■ **Document images with source code**:
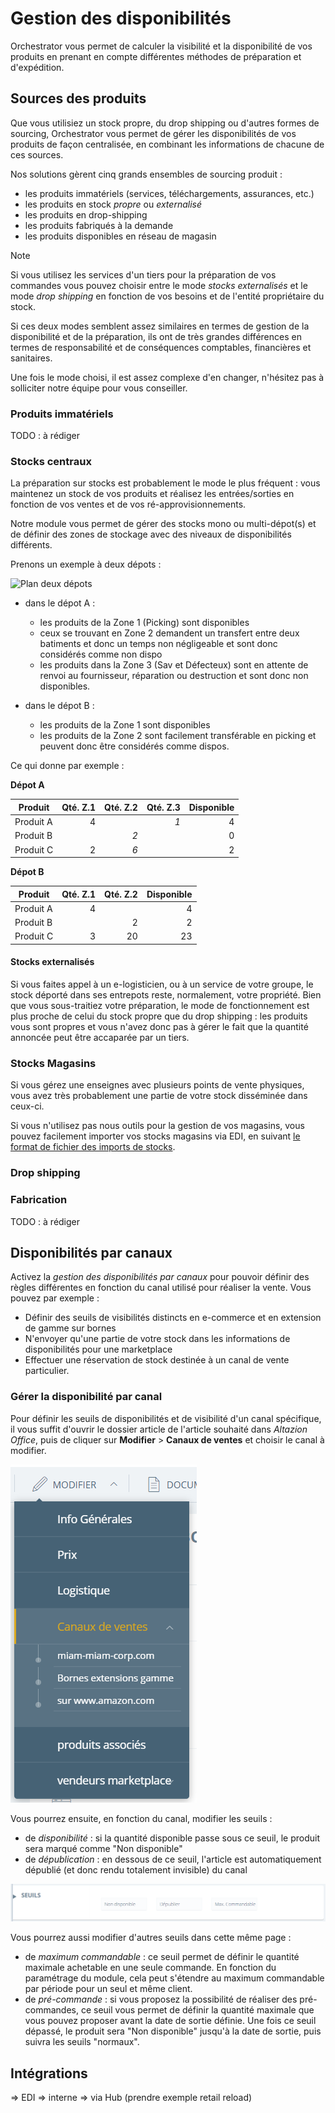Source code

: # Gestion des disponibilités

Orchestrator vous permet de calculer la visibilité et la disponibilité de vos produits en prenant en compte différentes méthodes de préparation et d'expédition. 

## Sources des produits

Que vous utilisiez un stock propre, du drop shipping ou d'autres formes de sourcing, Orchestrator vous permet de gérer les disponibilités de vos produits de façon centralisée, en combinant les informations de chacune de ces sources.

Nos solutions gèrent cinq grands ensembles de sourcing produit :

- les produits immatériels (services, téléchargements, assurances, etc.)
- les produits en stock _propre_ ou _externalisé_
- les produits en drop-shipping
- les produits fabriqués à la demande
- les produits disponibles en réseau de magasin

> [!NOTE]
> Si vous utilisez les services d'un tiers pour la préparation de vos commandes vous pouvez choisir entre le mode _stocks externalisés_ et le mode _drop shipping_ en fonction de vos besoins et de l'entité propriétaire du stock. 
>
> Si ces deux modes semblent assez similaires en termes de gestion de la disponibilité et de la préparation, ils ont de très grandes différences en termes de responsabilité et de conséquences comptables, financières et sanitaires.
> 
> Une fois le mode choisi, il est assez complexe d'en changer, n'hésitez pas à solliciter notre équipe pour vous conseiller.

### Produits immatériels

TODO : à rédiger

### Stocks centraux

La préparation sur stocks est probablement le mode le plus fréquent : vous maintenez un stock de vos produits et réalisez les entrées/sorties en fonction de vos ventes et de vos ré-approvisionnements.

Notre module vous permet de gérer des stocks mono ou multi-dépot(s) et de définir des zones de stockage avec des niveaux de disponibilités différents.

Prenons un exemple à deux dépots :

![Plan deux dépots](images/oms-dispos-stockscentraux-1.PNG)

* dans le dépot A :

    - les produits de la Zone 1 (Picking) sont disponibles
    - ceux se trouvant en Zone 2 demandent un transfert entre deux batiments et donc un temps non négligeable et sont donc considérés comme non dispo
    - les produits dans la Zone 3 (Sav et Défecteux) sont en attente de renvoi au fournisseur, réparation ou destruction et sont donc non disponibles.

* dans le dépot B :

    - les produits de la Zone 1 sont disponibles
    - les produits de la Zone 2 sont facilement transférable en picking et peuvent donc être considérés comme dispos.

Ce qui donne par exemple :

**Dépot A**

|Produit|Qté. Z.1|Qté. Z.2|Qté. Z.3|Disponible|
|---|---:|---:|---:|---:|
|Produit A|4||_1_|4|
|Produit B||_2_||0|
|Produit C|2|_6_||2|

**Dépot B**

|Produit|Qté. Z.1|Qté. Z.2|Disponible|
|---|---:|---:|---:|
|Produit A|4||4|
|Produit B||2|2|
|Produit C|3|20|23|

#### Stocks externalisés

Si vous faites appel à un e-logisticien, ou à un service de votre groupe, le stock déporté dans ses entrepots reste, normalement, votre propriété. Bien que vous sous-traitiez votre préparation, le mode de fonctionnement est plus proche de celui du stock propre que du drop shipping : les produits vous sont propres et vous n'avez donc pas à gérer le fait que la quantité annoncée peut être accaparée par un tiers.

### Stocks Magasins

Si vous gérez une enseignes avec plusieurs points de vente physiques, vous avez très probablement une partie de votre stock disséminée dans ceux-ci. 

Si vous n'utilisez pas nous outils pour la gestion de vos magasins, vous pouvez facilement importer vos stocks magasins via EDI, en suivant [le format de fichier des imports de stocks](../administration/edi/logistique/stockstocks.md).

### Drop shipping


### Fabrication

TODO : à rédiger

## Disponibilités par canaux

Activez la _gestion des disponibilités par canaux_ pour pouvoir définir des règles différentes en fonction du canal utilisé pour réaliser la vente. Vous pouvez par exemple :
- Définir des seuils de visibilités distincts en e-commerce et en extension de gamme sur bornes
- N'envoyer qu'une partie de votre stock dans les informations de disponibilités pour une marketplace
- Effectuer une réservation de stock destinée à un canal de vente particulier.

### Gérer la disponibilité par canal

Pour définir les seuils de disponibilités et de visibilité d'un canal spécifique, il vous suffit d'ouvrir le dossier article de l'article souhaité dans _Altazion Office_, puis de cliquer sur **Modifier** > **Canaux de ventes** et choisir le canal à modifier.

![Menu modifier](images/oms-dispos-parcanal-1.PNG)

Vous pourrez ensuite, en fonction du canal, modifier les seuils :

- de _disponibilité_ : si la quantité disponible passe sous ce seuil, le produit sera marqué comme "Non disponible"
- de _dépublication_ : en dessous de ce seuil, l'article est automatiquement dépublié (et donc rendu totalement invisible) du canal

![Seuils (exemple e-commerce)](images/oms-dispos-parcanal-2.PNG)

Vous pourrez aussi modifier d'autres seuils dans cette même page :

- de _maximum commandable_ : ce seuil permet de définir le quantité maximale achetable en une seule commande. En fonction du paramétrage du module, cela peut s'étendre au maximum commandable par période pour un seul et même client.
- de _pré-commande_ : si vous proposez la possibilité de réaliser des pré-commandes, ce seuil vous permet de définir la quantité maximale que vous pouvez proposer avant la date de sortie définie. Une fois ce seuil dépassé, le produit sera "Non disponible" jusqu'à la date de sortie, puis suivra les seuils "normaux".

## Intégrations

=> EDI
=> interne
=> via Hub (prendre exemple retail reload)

■ **Task**:
Locate the word "dépots" in the records above, and return each line that has it.

■ **Response to this task**:
Prenons un exemple à deux dépots :
![Plan deux dépots](images/oms-dispos-stockscentraux-1.PNG)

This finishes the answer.